Purpose: This study aimed to evaluate parental satisfaction and anxiety regarding the high school educational experiences of their child with a previous diagnosis of Asperger syndrome (AS), as well as educators' understanding of the diagnosis and what information they deemed important to know about the student. The goal of this study was to develop an educational tool that would aid in initiating communication between parents of a student with AS, or with a new diagnosis of high-functioning autism (HFA), and their teachers. This would be an additional resource of use to pediatric genetic counselors that frequently see families regarding a diagnosis of ASD, as genetic etiologies for autism continue to be discovered. Methods: Parent participants were reached through local and national autism support groups, in addition to support groups based in social media. The parental survey included an adaptation of the State Trait Anxiety Inventory, Likert scale questions regarding satisfaction, and demographic questions. Teacher participants were recruited from high schools in South Carolina by receiving the invitation letter via email from their respective school principals and also through an educational conference in Columbia, SC. Questions on the teacher survey focused on past experiences teaching students with AS, desired parental involvement, and desired knowledge regarding the student. Results: Of the total respondents (N = 172), 101 parent participants met the inclusion criteria.
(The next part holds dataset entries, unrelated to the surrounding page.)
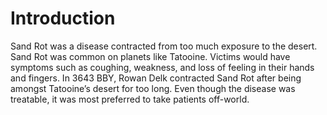 # Introduction

Sand Rot was a disease contracted from too much exposure to the desert.
Sand Rot was common on planets like Tatooine.
Victims would have symptoms such as coughing, weakness, and loss of feeling in their hands and fingers.
In 3643 BBY, Rowan Delk contracted Sand Rot after being amongst Tatooine’s desert for too long.
Even though the disease was treatable, it was most preferred to take patients off-world.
Their baseline anxiety was significantly lower than their anxiety regarding their child's school experiences. Overall, parents tended to be satisfied with teacher qualities, but less satisfied with the education experience as a whole. 10 teacher participants were interviewed and had a good overall understanding of the well-known characteristics of AS, and they desired knowing strategies for handling different situations that may occur in the classroom, as well as certain "triggers" that may upset the student. Conclusions: Teachers expressed interest in parent contact, yet a noticeable subset of parent respondents (37%) found it difficult to communicate with their child's teachers. Based on the findings of this study, the educational tool incorporates information teachers desired to know, and can assist initiating communication between parents of a child with AS or HFA and their child's teachers.